In the records below, some lines contain "subsection"; state the number of such lines and nothing else.

[Items from a dataset]
-*-

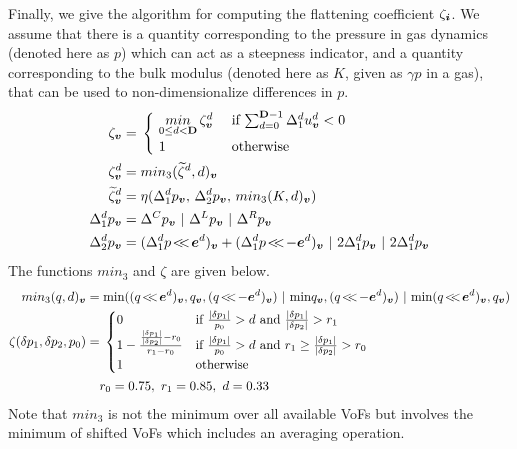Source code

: Finally, we give the algorithm for computing the flattening coefficient 
$\zeta_{\boldsymbol{i}}$. We assume that there is a quantity corresponding to the
pressure in gas dynamics (denoted here as $p$) 
which can act as a steepness indicator, and a
quantity corresponding to the bulk modulus (denoted here as $K$, given
as $\gamma p$ in a gas), that can be used to non-dimensionalize
differences in $p$.
\begin{alignat}{1}
\label{eqn::flattening}
\zeta_\vbold = & \;
  \begin{cases}
  ~ \underset{0 \le d < \Dim}{min} \, \zeta^d_\vbold ~ &
    \text{if $\sum^{\Dim - 1}_{d=0} \Delta^d_1 u^d_\vbold < 0$}
  \\
  ~ 1 &
    \text{otherwise}
\end{cases} \\
\zeta^d_\vbold = & \; min_3(\widetilde{\zeta}^d,d)_\vbold \notag \\
\widetilde{\zeta}^d_\vbold = & \; \eta(\Delta^d_1 p_\vbold, \,
                                   \Delta^d_2 p_\vbold, \,
                              min_3(K,d)_\vbold ) \notag \\
\Delta^d_1 p_\vbold = & \; \Delta^C p_\vbold ~ | ~ \Delta^L p_\vbold ~
| ~ \Delta^R p_\vbold \notag \\ 
\Delta^d_2 p_\vbold = & \; 
(\ebshift{\Delta^d_1 p}{ \ebold^d})_\vbold
 +     (\ebshift{\Delta^d_1 p}{-\ebold^d})_\vbold
                  ~ | ~ 2 \Delta^d_1 p_\vbold
                  ~ | ~ 2 \Delta^d_1 p_\vbold \notag
\end{alignat}
The functions $min_3$ and $\zeta$ are given below.
\begin{gather}
\begin{split}
min_3(q,d)_\vbold = & \; \text{min}((\ebshift{q}{ \ebold^d})_\vbold,
                                       q             _\vbold,
                             (\ebshift{q}{-\ebold^d})_\vbold)
~|~ \text{min}q_\vbold,(\ebshift{q}{-\ebold^d})_\vbold)
~|~ \text{min}(\ebshift{q}{\ebold^d})_\vbold,q_\vbold) \\
\zeta(\delta p_1, \delta p_2, p_0) = & \;
  \begin{cases}
  0 &
    \text{if $\frac{| \delta p_1 |}{p_0} > d$
         and $\frac{| \delta p_1 |}{| \delta p_2 |} > r_1$} \\
  1 - \frac{\frac{| \delta p_1 |}{| \delta p_2 |} - r_0}{r_1 - r_0} &
    \text{if $\frac{| \delta p_1 |}{p_0} > d$
         and $r_1 \ge \frac{| \delta p_1 |}{| \delta p_2 |} > r_0$} \\
  1 &
    \text{otherwise}
  \end{cases}
\\
& r_0 = 0.75, ~ r_1 = 0.85, ~ d = 0.33
\end{split}
\end{gather}
Note that $min_3$ is not the minimum over all available VoFs but
involves the minimum of shifted VoFs which includes an averaging
operation.


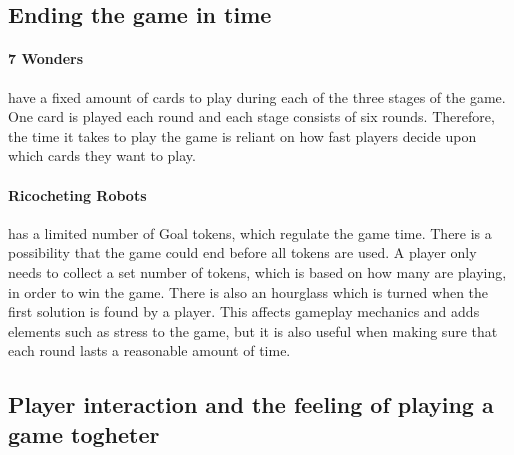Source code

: \documentclass[a4paper]{article}
\begin{document}
\subsection{Ending the game in time}
\paragraph{7 Wonders} have a fixed amount of cards to play during each of the three stages of the game. One card is played each round and each stage consists of six rounds. Therefore, the time it takes to play the game is reliant on how fast players decide upon which cards they want to play.


\paragraph{Ricocheting Robots} has a limited number of Goal tokens, which regulate the game time. There is a possibility that the game could end before all tokens are used. A player only needs to collect a set number of tokens, which is based on how many are playing, in order to win the game. There is also an hourglass which is turned when the first solution is found by a player. This affects gameplay mechanics and adds elements such as stress to the game, but it is also useful when making sure that each round lasts a reasonable amount of time. 

\subsection{Player interaction and the feeling of playing a game togheter}
\end{document}
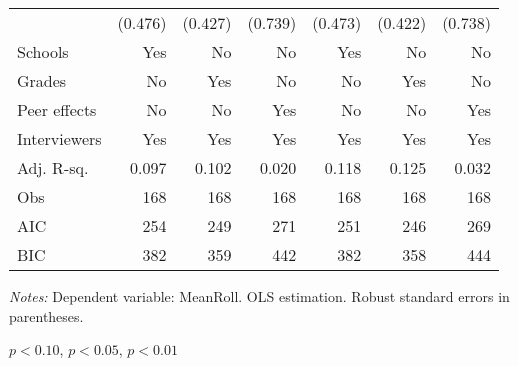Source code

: \begin{table}[htbp]
\begin{adjustbox}{width=1\textwidth}
\begin{threeparttable}
\begin{tabular}{l*{6}{D{.}{.}{-1}}}
                    &             (0.476)   &             (0.427)   &             (0.739)   &             (0.473)   &             (0.422)   &             (0.738)   \\
Schools             &                 Yes   &                  No   &                  No   &                 Yes   &                  No   &                  No   \\
Grades              &                  No   &                 Yes   &                  No   &                  No   &                 Yes   &                  No   \\
Peer effects        &                  No   &                  No   &                 Yes   &                  No   &                  No   &                 Yes   \\
Interviewers        &                 Yes   &                 Yes   &                 Yes   &                 Yes   &                 Yes   &                 Yes   \\
\midrule
Adj. R-sq.          &               0.097   &               0.102   &               0.020   &               0.118   &               0.125   &               0.032   \\
Obs                 &                 168   &                 168   &                 168   &                 168   &                 168   &                 168   \\
AIC                 &                 254   &                 249   &                 271   &                 251   &                 246   &                 269   \\
BIC                 &                 382   &                 359   &                 442   &                 382   &                 358   &                 444   \\
\bottomrule
\end{tabular}
\begin{tablenotes}
\footnotesize
\item \textit{Notes:} Dependent variable: MeanRoll. OLS estimation. Robust standard errors in parentheses.
\item \sym{*} \(p<0.10\), \sym{**} \(p<0.05\), \sym{***} \(p<0.01\)
\end{tablenotes}
\end{threeparttable}
\end{adjustbox}
\label{tab:cheat_math}
\end{table}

-*-

**EXERCISE RESULT**
2